1. 61
    1. 11

      Very nice to see them backtrack on proposed and (at least partly) implemented solutions that they thought might work, but which turned out not to provide enough value compared with the added complexity. Kudos!

      1. 9

        It’s amusing (and unsurprising) to see that actually looking at the data-on-the-wire and making some fairly-obvious upgrades (“another win: passive sessions v2”) beats upgrading the compression protocol ;-).

        In any case: it’s very nice to see this writeup from Discord!

        1. 7

          Did it though? The vast majority of the downwards movement on the graph happened after deployment of zstandard.

          And from the wording of the article the total savings were about 40%, with sessions v2 accounting for about 20%, so at most the two were equivalent.

          1. 1

            It being roughly equivalent is still funny! Months of effort spent changing compression were matched by a relatively simple design change.

            1. 7

              I’m not sure your comment is in any way correct though?

              • much of the time went into setting up infrastructure, rolling things out without breaking everything, and evaluating the new option(s), much of that work is a long-term asset
              • this infrastructure and upstream work is what allowed the issues with passive updates being noticed in the first place
              • and we have no idea whatsoever how much work went into v2 sessions, only that zstandard was ready to go live 6 weeks before them, even though “a few months” were spent progressively rolling out client support for zstd. That casts doubt on v2 sessions being “a relatively simple design change”.
              1. 1

                Look, I’ll start by saying that it being funny in no way makes light of the effort. I think it’s good to experiment! It can still be amusing that a smaller change moved the needle just as much.

                Either way, you’re wrong here:

                • Your first point isn’t true. They didn’t have to set up this infrastructure for zstandard. Client Experiments have been a part of Discord’s infra platform for a long time now (you can even even tweak them yourself on the client), and they don’t say they had to set up the metrics observations just for this. Given their size and scale I’d be truly shocked to find out they weren’t measuring these at all before.

                • Your second point is also not true. The wording they use is:

                  the metrics that guided us during the dark launch phase of this project revealed a surprising behavior

                  Emphasis mine. That doesn’t mean the infra or upstream work here was required - it just means the zstandard work made them take a look at the metrics and figure out this was a problem. If they’d started from the metrics to begin with, whether or not they experimented with zstandard they’d have gotten there.

                • Your third point is your interpretation, and they themselves don’t agree:

                  While the passive sessions optimization was an unintended side-effect of the zstandard experimentation, it shows that with the right instrumentation and by looking at graphs with a critical eye, big savings can be achieved with a reasonable amount of effort.

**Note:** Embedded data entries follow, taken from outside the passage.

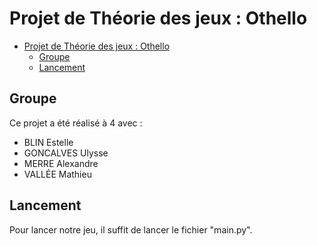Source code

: # Projet de Théorie des jeux : Othello

<!-- TOC -->
* [Projet de Théorie des jeux : Othello](#projet-de-théorie-des-jeux--othello)
  * [Groupe](#groupe)
  * [Lancement](#lancement)
<!-- TOC -->

## Groupe

Ce projet a été réalisé à 4 avec :

- BLIN Estelle
- GONCALVES Ulysse
- MERRE Alexandre
- VALLÉE Mathieu

## Lancement

Pour lancer notre jeu, il suffit de lancer le fichier "main.py".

                  Again, emphasis mine. “Reasonable amount of effort” suggests anything but work. When you compare this to what they had to do for zstandard, i.e. experimenting with it twice, once in 2019 and once in 2024; writing their own bindings for iOS; experimenting for months with and without dictionaries; tweaking the allocator etc, calling it a “relatively simple design change” is more than correct. That they waited 6 weeks to deploy it could be for any reason. Hell, I’d wait a bit before deploying a change like that especially if we were introducing a new compression system, otherwise we’d confound the metrics and make it hard to pinpoint the reason for the improvements.

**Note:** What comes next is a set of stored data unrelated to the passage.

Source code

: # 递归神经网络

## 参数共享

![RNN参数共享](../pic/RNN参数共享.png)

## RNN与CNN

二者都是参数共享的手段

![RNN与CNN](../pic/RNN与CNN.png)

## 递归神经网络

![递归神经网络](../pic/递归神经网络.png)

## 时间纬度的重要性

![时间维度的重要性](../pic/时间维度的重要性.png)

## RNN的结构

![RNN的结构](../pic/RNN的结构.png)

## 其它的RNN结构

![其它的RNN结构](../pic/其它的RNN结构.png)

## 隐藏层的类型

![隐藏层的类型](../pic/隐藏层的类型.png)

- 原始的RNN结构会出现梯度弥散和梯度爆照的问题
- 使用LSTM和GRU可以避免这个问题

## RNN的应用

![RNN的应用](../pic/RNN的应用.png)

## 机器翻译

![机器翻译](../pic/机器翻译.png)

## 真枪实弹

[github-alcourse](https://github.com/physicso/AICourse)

                Once again, I’m not trying to beat down on you or make light of their effort, and I’m glad this blog post exists, but I’ll continue to find it funny that the passive sessions change was at least half of their improvement.

                1. 3

                  Your first point isn’t true. They didn’t have to set up this infrastructure for zstandard. Client Experiments

                  are irrelevant to this until rollout, per the article’s introduction:

                  Without this experiment, we would have to add zstandard support for our clients — desktop, iOS, and Android — which would require about a month’s lead time before we could fully determine the effects of zstandard.

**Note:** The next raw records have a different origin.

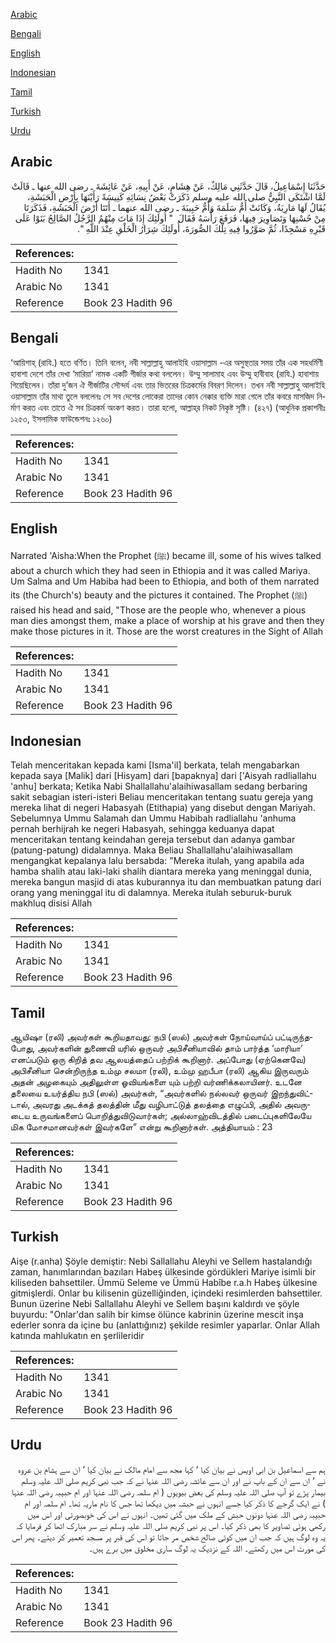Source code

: [Arabic](#arabic)

[Bengali](#bengali)

[English](#english)

[Indonesian](#indonesian)

[Tamil](#tamil)

[Turkish](#turkish)

[Urdu](#urdu)

## Arabic


<div dir="rtl" lang="ar" style={{fontSize:'larger',backgroundColor:'#f8f9fa',padding:20}}>
حَدَّثَنَا إِسْمَاعِيلُ، قَالَ حَدَّثَنِي مَالِكٌ، عَنْ هِشَامٍ، عَنْ أَبِيهِ، عَنْ عَائِشَةَ ـ رضى الله عنها ـ قَالَتْ لَمَّا اشْتَكَى النَّبِيُّ صلى الله عليه وسلم ذَكَرَتْ بَعْضُ نِسَائِهِ كَنِيسَةً رَأَيْنَهَا بِأَرْضِ الْحَبَشَةِ، يُقَالُ لَهَا مَارِيَةُ، وَكَانَتْ أُمُّ سَلَمَةَ وَأُمُّ حَبِيبَةَ ـ رضى الله عنهما ـ أَتَتَا أَرْضَ الْحَبَشَةِ، فَذَكَرَتَا مِنْ حُسْنِهَا وَتَصَاوِيرَ فِيهَا، فَرَفَعَ رَأْسَهُ فَقَالَ ‏ "‏ أُولَئِكَ إِذَا مَاتَ مِنْهُمُ الرَّجُلُ الصَّالِحُ بَنَوْا عَلَى قَبْرِهِ مَسْجِدًا، ثُمَّ صَوَّرُوا فِيهِ تِلْكَ الصُّورَةَ، أُولَئِكَ شِرَارُ الْخَلْقِ عِنْدَ اللَّهِ ‏"‏‏.‏
</div>
<div style={{backgroundColor:'#f8f9fa',padding:20, marginBottom: 10}}><table> <thead> <tr> <th>References:</th> <th></th> </tr> </thead> <tbody><tr><td>Hadith No</td><td>1341</td></tr><tr><td>Arabic No</td><td>1341</td></tr><tr><td>Reference</td><td>Book 23 Hadith 96</td></tr></tbody></table></div>

## Bengali


<div dir="ltr" lang="bn" style={{fontSize:'larger',backgroundColor:'#f8f9fa',padding:20}}>
‘আয়িশাহ্ (রাযি.) হতে বর্ণিত। তিনি বলেন, নবী সাল্লাল্লাহু আলাইহি ওয়াসাল্লাম -এর অসুস্থতার সময় তাঁর এক সহধর্মিণী হাবাশা দেশে তাঁর দেখা ‘মারিয়া’ নামক একটি গীর্জার কথা বললেন। উম্মু সালামাহ এবং উম্মু হাবীবাহ (রাযি.) হাবাশায় গিয়েছিলেন। তাঁরা দু’জন ঐ গীর্জাটির সৌন্দর্য এবং তার ভিতরের চিত্রকর্মের বিবরণ দিলেন। তখন নবী সাল্লাল্লাহু আলাইহি ওয়াসাল্লাম তাঁর মাথা তুলে বললেনঃ সে সব দেশের লোকেরা তাদের কোন নেক্কার ব্যক্তি মারা গেলে তাঁর কবরে মাসজিদ নির্মাণ করত এবং তাতে ঐ সব চিত্রকর্ম অংকণ করত। তারা হলো, আল্লাহ্‌র নিকট নিকৃষ্ট সৃষ্টি। (৪২৭) (আধুনিক প্রকাশনীঃ ১২৫৩, ইসলামিক ফাউন্ডেশনঃ ১২৬০)
</div>
<div style={{backgroundColor:'#f8f9fa',padding:20, marginBottom: 10}}><table> <thead> <tr> <th>References:</th> <th></th> </tr> </thead> <tbody><tr><td>Hadith No</td><td>1341</td></tr><tr><td>Arabic No</td><td>1341</td></tr><tr><td>Reference</td><td>Book 23 Hadith 96</td></tr></tbody></table></div>

## English


<div dir="ltr" lang="en" style={{fontSize:'larger',backgroundColor:'#f8f9fa',padding:20}}>
Narrated 'Aisha:When the Prophet (ﷺ) became ill, some of his wives talked about a church which they had seen in Ethiopia and it was called Mariya. Um Salma and Um Habiba had been to Ethiopia, and both of them narrated its (the Church's) beauty and the pictures it contained. The Prophet (ﷺ) raised his head and said, "Those are the people who, whenever a pious man dies amongst them, make a place of worship at his grave and then they make those pictures in it. Those are the worst creatures in the Sight of Allah
</div>
<div style={{backgroundColor:'#f8f9fa',padding:20, marginBottom: 10}}><table> <thead> <tr> <th>References:</th> <th></th> </tr> </thead> <tbody><tr><td>Hadith No</td><td>1341</td></tr><tr><td>Arabic No</td><td>1341</td></tr><tr><td>Reference</td><td>Book 23 Hadith 96</td></tr></tbody></table></div>

## Indonesian


<div dir="ltr" lang="id" style={{fontSize:'larger',backgroundColor:'#f8f9fa',padding:20}}>
Telah menceritakan kepada kami [Isma'il] berkata, telah mengabarkan kepada saya [Malik] dari [Hisyam] dari [bapaknya] dari ['Aisyah radliallahu 'anhu] berkata; Ketika Nabi Shallallahu'alaihiwasallam sedang berbaring sakit sebagian isteri-isteri Beliau menceritakan tentang suatu gereja yang mereka lihat di negeri Habasyah (Etithapia) yang disebut dengan Mariyah. Sebelumnya Ummu Salamah dan Ummu Habibah radliallahu 'anhuma pernah berhijrah ke negeri Habasyah, sehingga keduanya dapat menceritakan tentang keindahan gereja tersebut dan adanya gambar (patung-patung) didalamnya. Maka Beliau Shallallahu'alaihiwasallam mengangkat kepalanya lalu bersabda: "Mereka itulah, yang apabila ada hamba shalih atau laki-laki shalih diantara mereka yang meninggal dunia, mereka bangun masjid di atas kuburannya itu dan membuatkan patung dari orang yang meninggal itu di dalamnya. Mereka itulah seburuk-buruk makhluq disisi Allah
</div>
<div style={{backgroundColor:'#f8f9fa',padding:20, marginBottom: 10}}><table> <thead> <tr> <th>References:</th> <th></th> </tr> </thead> <tbody><tr><td>Hadith No</td><td>1341</td></tr><tr><td>Arabic No</td><td>1341</td></tr><tr><td>Reference</td><td>Book 23 Hadith 96</td></tr></tbody></table></div>

## Tamil


<div dir="ltr" lang="ta" style={{fontSize:'larger',backgroundColor:'#f8f9fa',padding:20}}>
ஆயிஷா (ரலி) அவர்கள் கூறியதாவது: நபி (ஸல்) அவர்கள் நோய்வாய்ப் பட்டிருந்தபோது, அவர்களின் துணைவி யரில் ஒருவர் அபிசீனியாவில் தாம் பார்த்த ‘மாரியா’ எனப்படும் ஒரு கிறித் தவ ஆலயத்தைப் பற்றிக் கூறினார். அப்போது (ஏற்கெனவே) அபிசீனியா சென்றிருந்த உம்மு சலமா (ரலி), உம்மு ஹபீபா (ரலி) ஆகிய இருவரும் அதன் அழகையும் அதிலுள்ள ஓவியங்களை யும் பற்றி வர்ணிக்கலாயினர். உடனே தலையை உயர்த்திய நபி (ஸல்) அவர்கள், “அவர்களில் நல்லவர் ஒருவர் இறந்துவிட்டால், அவரது அடக்கத் தலத்தின் மீது வழிபாட்டுத் தலத்தை எழுப்பி, அதில் அவருடைய உருவங்களைப் பொறித்துவிடுவார்கள்; அல்லாஹ்விடத்தில் படைப்புகளிலேயே மிக மோசமானவர்கள் இவர்களே” என்று கூறினார்கள். அத்தியாயம் : 23
</div>
<div style={{backgroundColor:'#f8f9fa',padding:20, marginBottom: 10}}><table> <thead> <tr> <th>References:</th> <th></th> </tr> </thead> <tbody><tr><td>Hadith No</td><td>1341</td></tr><tr><td>Arabic No</td><td>1341</td></tr><tr><td>Reference</td><td>Book 23 Hadith 96</td></tr></tbody></table></div>

## Turkish


<div dir="ltr" lang="tr" style={{fontSize:'larger',backgroundColor:'#f8f9fa',padding:20}}>
Aişe (r.anha) Şöyle demiştir: Nebi Sallallahu Aleyhi ve Sellem hastalandığı zaman, hanımlarından bazıları Habeş ülkesinde gördükleri Mariye isimli bir kiliseden bahsettiler. Ümmü Seleme ve Ümmü Habîbe r.a.h Habeş ülkesine gitmişlerdi. Onlar bu kilisenin güzelliğinden, içindeki resimlerden bahsettiler. Bunun üzerine Nebi Sallallahu Aleyhi ve Sellem başını kaldırdı ve şöyle buyurdu: "Onlar'dan salih bir kimse ölünce kabrinin üzerine mescit inşa ederler sonra da içine bu (anlattığınız) şekilde resimler yaparlar. Onlar Allah katında mahlukatın en şerlileridir
</div>
<div style={{backgroundColor:'#f8f9fa',padding:20, marginBottom: 10}}><table> <thead> <tr> <th>References:</th> <th></th> </tr> </thead> <tbody><tr><td>Hadith No</td><td>1341</td></tr><tr><td>Arabic No</td><td>1341</td></tr><tr><td>Reference</td><td>Book 23 Hadith 96</td></tr></tbody></table></div>

## Urdu


<div dir="rtl" lang="ur" style={{fontSize:'larger',backgroundColor:'#f8f9fa',padding:20}}>
ہم سے اسماعیل بن ابی اویس نے بیان کیا ‘ کہا مجھ سے امام مالک نے بیان کیا ‘ ان سے ہشام بن عروہ نے ‘ ان سے ان کے باپ نے اور ان سے عائشہ رضی اللہ عنہا نے کہ جب نبی کریم صلی اللہ علیہ وسلم بیمار پڑے تو آپ صلی اللہ علیہ وسلم کی بعض بیویوں ( ام سلمہ رضی اللہ عنہا اور ام حبیبہ رضی اللہ عنہا ) نے ایک گرجے کا ذکر کیا جسے انہوں نے حبشہ میں دیکھا تھا جس کا نام ماریہ تھا۔ ام سلمہ اور ام حبیبہ رضی اللہ عنہا دونوں حبش کے ملک میں گئی تھیں۔ انہوں نے اس کی خوبصورتی اور اس میں رکھی ہوئی تصاویر کا بھی ذکر کیا۔ اس پر نبی کریم صلی اللہ علیہ وسلم نے سر مبارک اٹھا کر فرمایا کہ یہ وہ لوگ ہیں کہ جب ان میں کوئی صالح شخص مر جاتا تو اس کی قبر پر مسجد تعمیر کر دیتے۔ پھر اس کی مورت اس میں رکھتے۔ اللہ کے نزدیک یہ لوگ ساری مخلوق میں برے ہیں۔
</div>
<div style={{backgroundColor:'#f8f9fa',padding:20, marginBottom: 10}}><table> <thead> <tr> <th>References:</th> <th></th> </tr> </thead> <tbody><tr><td>Hadith No</td><td>1341</td></tr><tr><td>Arabic No</td><td>1341</td></tr><tr><td>Reference</td><td>Book 23 Hadith 96</td></tr></tbody></table></div>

                  and they don’t say they had to set up the metrics observations just for this

                  Yes they do:

                  We opted to do a “dark launch” of plain zstandard: the plan was to compress a small percentage of production traffic both with zlib and zstandard, collect a bunch of metrics, then discard the zstandard data.

                  Why would they need to collect these metrics if they already had those?

                  Your second point is also not true. The wording they use is:

                  the metrics that guided us during the dark launch phase of this project revealed a surprising behavior

                  See above, they collected metrics they didn’t collect previously for the purpose of the zstd experiment.

                  The entire dictionaries expriment is about type-specific metrics, which dovetail nicely into the observation that one type of message has a much larger presence than expected.

                  Again, emphasis mine. “Reasonable amount of effort” suggests anything but work.

                  That is an insane interpretation, “effort” and “work” are literally synonymous.

                  1. 1

                    Why would they need to collect these metrics if they already had those?

                    “collect a bunch of metrics” could equally mean that they had the metrics but weren’t looking at them in any kind of coherent way. Same way you could “collect your children” - that doesn’t imply in any way you created the children purely to perform this act of collection. The phrasing here is too ambiguous to know.

                    (But, on balance, I’d interpret it that they probably had to create a single metric for the zstd compression results in order to compare them to the zlib compression results, charitably assuming that they were already monitoring their zlib efficiency. Also I don’t think there’s nearly enough information or context in the article to argue either way as to how much work was actually done over what time period for which half for comparison purposes.)

                    1. -1

                      Obviously you’re taking this personally somehow so I’m not going to bother replying after this, but once again, you’re reading too far into things for no real reason.

                      Client Experiments are irrelevant to this until rollout, per the article’s introduction:
                      

                      Yes, but you mentioned that in your response:

                      much of the time went into setting up infrastructure, rolling things out without breaking everything, and evaluating the new option(s), much of that work is a long-term asset

                      That’s not work they had to do for this, it already existed, they’ve used it before.

                      Why would they need to collect these metrics if they already had those?

                      Easy: they’re using their existing measurements infrastructure to collect samples for a new experiment. Even assuming they had to add these specific metrics to their infra for this experiment (which they don’t say! so this is your interpretation!) that doesn’t mean they had to do any additional infra work.

                      That is an insane interpretation, “effort” and “work” are literally synonymous.

                      That was a typo on my behalf - I meant “lot of work”, but regardless, the point is that it is relatively less work (which is exactly what I said in my first post). You cannot deny that it they say it is more work than what they had to do for zstandard. There is no other way to interpret this.

                      Again, nowhere in the post do they explicitly say they had to set that up for the zstandard experiment, and nowhere do I say their effort is worthless - you are reading that into it and my post and attacking me for some reason.

          2. 5

            So much performance engineering goes into systems to measure experiments. Excellent post

            1. 2

              I would love to see how they actually roll out these tests in code.